Less laid back but just as transportative is David's work in the mid- 90s as Technova (recording for Andrew Weatherall's Sabres Of Paradise and Emissions Audio Output labels. Andrew and David began to work together after bumping into each other London's clubs. When David said he had some music recorded Andrew said he'd put it out on Sabres without even hearing it). Tantra, a 1994 12" single and album, is especially good. This is the full twenty one minutes of Tantra, a late night, post club dub techno excursion.


On the B-side Innersphere remix Tantra as Tantrum, ten minutes of trancey- techno workout. Nothing wrong with some techno for Tuesday is there? Certainly puts your head in a different place and shifts things up a gear.








Wednesday 30 January 2019

Necronomicon


Sometimes the internet is a wonderful thing. Someone posted this on Facebook and I've been mildly obsessed with it for a few days now. In 1994 Nina Walsh launched Sabrettes, a record label that was an offshoot of the Sabres Of Paradise record label (she also registered the Sabrettes tartan seen above with The Scottish Register Of Tartans but that's a side issue here).

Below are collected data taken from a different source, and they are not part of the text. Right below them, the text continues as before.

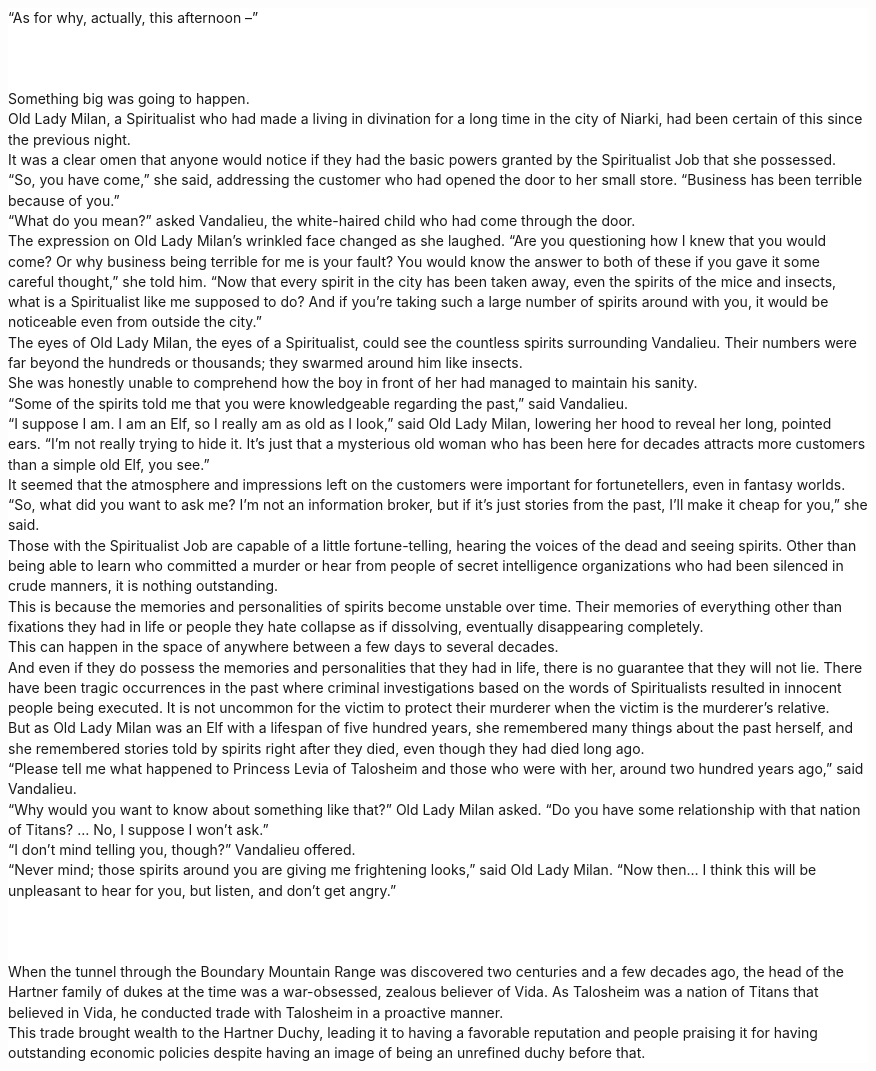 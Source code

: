 “As for why, actually, this afternoon –”<br/>
<br/>
<br/>
<br/>
Something big was going to happen.<br/>
Old Lady Milan, a Spiritualist who had made a living in divination for a long time in the city of Niarki, had been certain of this since the previous night.<br/>
It was a clear omen that anyone would notice if they had the basic powers granted by the Spiritualist Job that she possessed.<br/>
“So, you have come,” she said, addressing the customer who had opened the door to her small store. “Business has been terrible because of you.”<br/>
“What do you mean?” asked Vandalieu, the white-haired child who had come through the door.<br/>
The expression on Old Lady Milan’s wrinkled face changed as she laughed. “Are you questioning how I knew that you would come? Or why business being terrible for me is your fault? You would know the answer to both of these if you gave it some careful thought,” she told him. “Now that every spirit in the city has been taken away, even the spirits of the mice and insects, what is a Spiritualist like me supposed to do? And if you’re taking such a large number of spirits around with you, it would be noticeable even from outside the city.”<br/>
The eyes of Old Lady Milan, the eyes of a Spiritualist, could see the countless spirits surrounding Vandalieu. Their numbers were far beyond the hundreds or thousands; they swarmed around him like insects.<br/>
She was honestly unable to comprehend how the boy in front of her had managed to maintain his sanity.<br/>
“Some of the spirits told me that you were knowledgeable regarding the past,” said Vandalieu.<br/>
“I suppose I am. I am an Elf, so I really am as old as I look,” said Old Lady Milan, lowering her hood to reveal her long, pointed ears. “I’m not really trying to hide it. It’s just that a mysterious old woman who has been here for decades attracts more customers than a simple old Elf, you see.”<br/>
It seemed that the atmosphere and impressions left on the customers were important for fortunetellers, even in fantasy worlds.<br/>
“So, what did you want to ask me? I’m not an information broker, but if it’s just stories from the past, I’ll make it cheap for you,” she said.<br/>
Those with the Spiritualist Job are capable of a little fortune-telling, hearing the voices of the dead and seeing spirits. Other than being able to learn who committed a murder or hear from people of secret intelligence organizations who had been silenced in crude manners, it is nothing outstanding.<br/>
This is because the memories and personalities of spirits become unstable over time. Their memories of everything other than fixations they had in life or people they hate collapse as if dissolving, eventually disappearing completely.<br/>
This can happen in the space of anywhere between a few days to several decades.<br/>
And even if they do possess the memories and personalities that they had in life, there is no guarantee that they will not lie. There have been tragic occurrences in the past where criminal investigations based on the words of Spiritualists resulted in innocent people being executed. It is not uncommon for the victim to protect their murderer when the victim is the murderer’s relative.<br/>
But as Old Lady Milan was an Elf with a lifespan of five hundred years, she remembered many things about the past herself, and she remembered stories told by spirits right after they died, even though they had died long ago.<br/>
“Please tell me what happened to Princess Levia of Talosheim and those who were with her, around two hundred years ago,” said Vandalieu.<br/>
“Why would you want to know about something like that?” Old Lady Milan asked. “Do you have some relationship with that nation of Titans? … No, I suppose I won’t ask.”<br/>
“I don’t mind telling you, though?” Vandalieu offered.<br/>
“Never mind; those spirits around you are giving me frightening looks,” said Old Lady Milan. “Now then… I think this will be unpleasant to hear for you, but listen, and don’t get angry.”<br/>
<br/>
<br/>
<br/>
When the tunnel through the Boundary Mountain Range was discovered two centuries and a few decades ago, the head of the Hartner family of dukes at the time was a war-obsessed, zealous believer of Vida. As Talosheim was a nation of Titans that believed in Vida, he conducted trade with Talosheim in a proactive manner.<br/>
This trade brought wealth to the Hartner Duchy, leading it to having a favorable reputation and people praising it for having outstanding economic policies despite having an image of being an unrefined duchy before that.<br/>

Innersphere made techno. In 1994 they released an album called Outer Works and three 12" singles. One of them, Necronomicon, was remixed by Sabres Of Paradise on one side and David Holmes on the other. This is the David Holmes remix but played at 33 rpm rather than 45 but then pitched up to +8, stretched out for over eleven minutes. It is head nodding heaven and totally absorbing- a looped bassline, some long keening sounds, a wiggly acid squiggle, all very hypnotic. You can lose yourself inside it very easily.



Just for comparison here's the Holmes remix played at the intended speed, 45 rpm- still good but considerably more banging in tempo and 1994 attitude.

Saturday 10 February 2018

Tantrum


I found this Sabres Of Paradise advert for forthcoming releases on Weatherall's record label back in 1994 so it seemed to make sense to post a track they were promoting. I did Jack 'O' Swords cover of The Gift fairly recently so instead we'll have some very 1994 techno with a remix of Technova (David Harrow) from Innersphere (David Hedger). This track has withstood time pretty well I think - some early 90s techno can be a bit much now, a bit too bangin'- but this is still listenable and enjoyable.

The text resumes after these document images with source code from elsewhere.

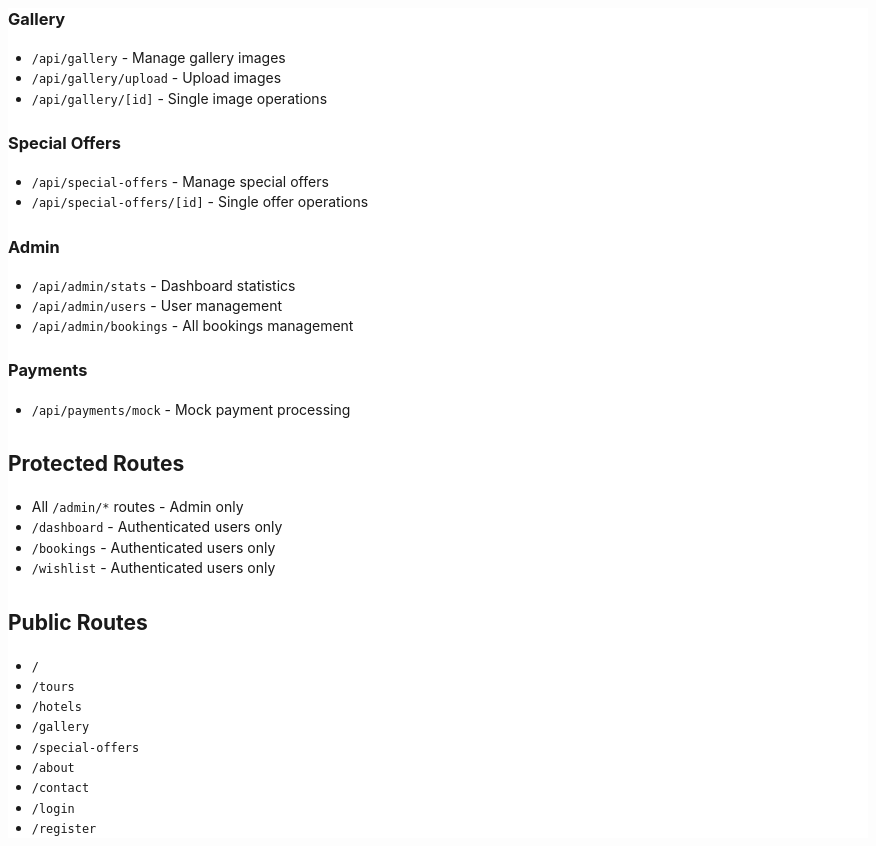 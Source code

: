 ### Gallery
- `/api/gallery` - Manage gallery images
- `/api/gallery/upload` - Upload images
- `/api/gallery/[id]` - Single image operations

### Special Offers
- `/api/special-offers` - Manage special offers
- `/api/special-offers/[id]` - Single offer operations

### Admin
- `/api/admin/stats` - Dashboard statistics
- `/api/admin/users` - User management
- `/api/admin/bookings` - All bookings management

### Payments
- `/api/payments/mock` - Mock payment processing

## Protected Routes
- All `/admin/*` routes - Admin only
- `/dashboard` - Authenticated users only
- `/bookings` - Authenticated users only
- `/wishlist` - Authenticated users only

## Public Routes
- `/`
- `/tours`
- `/hotels`
- `/gallery`
- `/special-offers`
- `/about`
- `/contact`
- `/login`
- `/register`  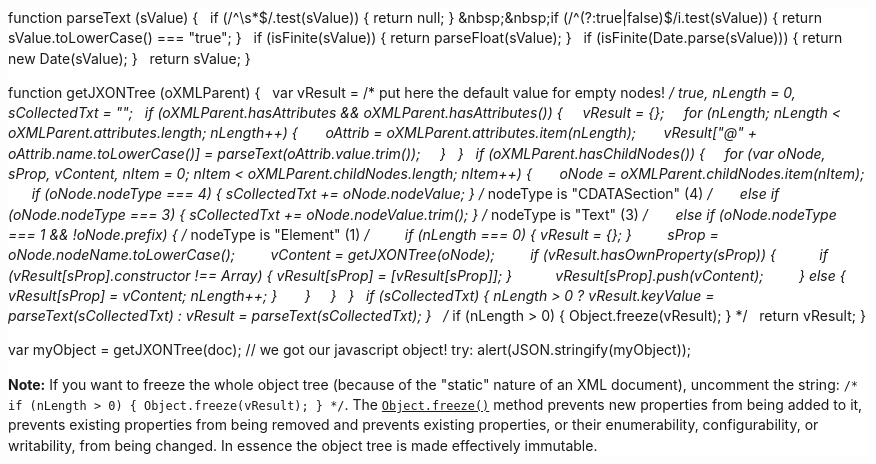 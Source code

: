 function parseText (sValue) {
&nbsp;&nbsp;if (/^\s*$/.test(sValue)) { return null; }
&nbsp;&nbsp;if (/^(?:true|false)$/i.test(sValue)) { return sValue.toLowerCase() === "true"; }
&nbsp;&nbsp;if (isFinite(sValue)) { return parseFloat(sValue); }
&nbsp;&nbsp;if (isFinite(Date.parse(sValue))) { return new Date(sValue); }
&nbsp;&nbsp;return sValue;
}

function getJXONTree (oXMLParent) {
&nbsp;&nbsp;var vResult = /* put here the default value for empty nodes! */ true, nLength = 0, sCollectedTxt = "";
&nbsp;&nbsp;if (oXMLParent.hasAttributes &amp;&amp; oXMLParent.hasAttributes()) {
&nbsp;&nbsp;&nbsp;&nbsp;vResult = {};
&nbsp;&nbsp;&nbsp;&nbsp;for (nLength; nLength &lt; oXMLParent.attributes.length; nLength++) {
&nbsp;&nbsp;&nbsp;&nbsp;&nbsp;&nbsp;oAttrib = oXMLParent.attributes.item(nLength);
&nbsp;&nbsp;&nbsp;&nbsp;&nbsp;&nbsp;vResult["@" + oAttrib.name.toLowerCase()] = parseText(oAttrib.value.trim());
&nbsp;&nbsp;&nbsp;&nbsp;}
&nbsp;&nbsp;}
&nbsp;&nbsp;if (oXMLParent.hasChildNodes()) {
&nbsp;&nbsp;&nbsp;&nbsp;for (var oNode, sProp, vContent, nItem = 0; nItem &lt; oXMLParent.childNodes.length; nItem++) {
&nbsp;&nbsp;&nbsp;&nbsp;&nbsp;&nbsp;oNode = oXMLParent.childNodes.item(nItem);
&nbsp;&nbsp;&nbsp;&nbsp;&nbsp;&nbsp;if (oNode.nodeType === 4) { sCollectedTxt += oNode.nodeValue; } /* nodeType is "CDATASection" (4) */
&nbsp;&nbsp;&nbsp;&nbsp;&nbsp;&nbsp;else if (oNode.nodeType === 3) { sCollectedTxt += oNode.nodeValue.trim(); } /* nodeType is "Text" (3) */
&nbsp;&nbsp;&nbsp;&nbsp;&nbsp;&nbsp;else if (oNode.nodeType === 1 &amp;&amp; !oNode.prefix) { /* nodeType is "Element" (1) */
&nbsp;&nbsp;&nbsp;&nbsp;&nbsp;&nbsp;&nbsp;&nbsp;if (nLength === 0) { vResult = {}; }
&nbsp;&nbsp;&nbsp;&nbsp;&nbsp;&nbsp;&nbsp;&nbsp;sProp = oNode.nodeName.toLowerCase();
&nbsp;&nbsp;&nbsp;&nbsp;&nbsp;&nbsp;&nbsp;&nbsp;vContent = getJXONTree(oNode);
&nbsp;&nbsp;&nbsp;&nbsp;&nbsp;&nbsp;&nbsp;&nbsp;if (vResult.hasOwnProperty(sProp)) {
&nbsp;&nbsp;&nbsp;&nbsp;&nbsp;&nbsp;&nbsp;&nbsp;&nbsp;&nbsp;if (vResult[sProp].constructor !== Array) { vResult[sProp] = [vResult[sProp]]; }
&nbsp;&nbsp;&nbsp;&nbsp;&nbsp;&nbsp;&nbsp;&nbsp;&nbsp;&nbsp;vResult[sProp].push(vContent);
&nbsp;&nbsp;&nbsp;&nbsp;&nbsp;&nbsp;&nbsp;&nbsp;} else { vResult[sProp] = vContent; nLength++; }
&nbsp;&nbsp;&nbsp;&nbsp;&nbsp;&nbsp;}
&nbsp;&nbsp;&nbsp;&nbsp;}
&nbsp;&nbsp;}
&nbsp;&nbsp;if (sCollectedTxt) { nLength &gt; 0 ? vResult.keyValue = parseText(sCollectedTxt) : vResult = parseText(sCollectedTxt); }
&nbsp;&nbsp;/* if (nLength &gt; 0) { Object.freeze(vResult); } */
&nbsp;&nbsp;return vResult;
}

var myObject = getJXONTree(doc);
// we got our javascript object! try: alert(JSON.stringify(myObject));
</pre>

<div class="note"><strong>Note:</strong> If you want to freeze the whole object tree (because of the "static" nature of an XML document), uncomment the string: <code>/* if (nLength &gt; 0) { Object.freeze(vResult); } */</code>. The <code><a href="/en/JavaScript/Reference/Global_Objects/Object/freeze" title="en/JavaScript/Reference/Global_Objects/Object/freeze">Object.freeze()</a></code> method prevents new properties from being added to it, prevents existing properties from being removed and prevents existing properties, or their enumerability, configurability, or writability, from being changed. In essence the object tree is made effectively immutable.</div>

Bastard Bunny began life in his own Dave Anderson drawn and written comic before becoming co-opted by Weatherall's label and Sabresonic night (underneath some railway arches near London Bridge station. I never went alas). Later on Bastard Bunny turned up in Deadline and then NME.

Tantrum (Innersphere Mix)

Friday 20 January 2017

Out Of Body


Innersphere's Out Of Body is a 1995 ambient classic- over nine minutes long, a shuffling drumbeat, rippling pianos, squelchy bass, spine tingling stuff all told. It came out on Sabrettes with an Andrew Weatherall remix on the B-side. Weatherall's version is a less optimistic, more paranoid take. There's a high pitched noise that is there more or less all the way through, like a radio not tuned in right, the pianos have been spooked and three quarters of the way through the whole thing turns when a voice asks 'Can I come in please?'

Out Of Body (Andrew Weatherall Remix)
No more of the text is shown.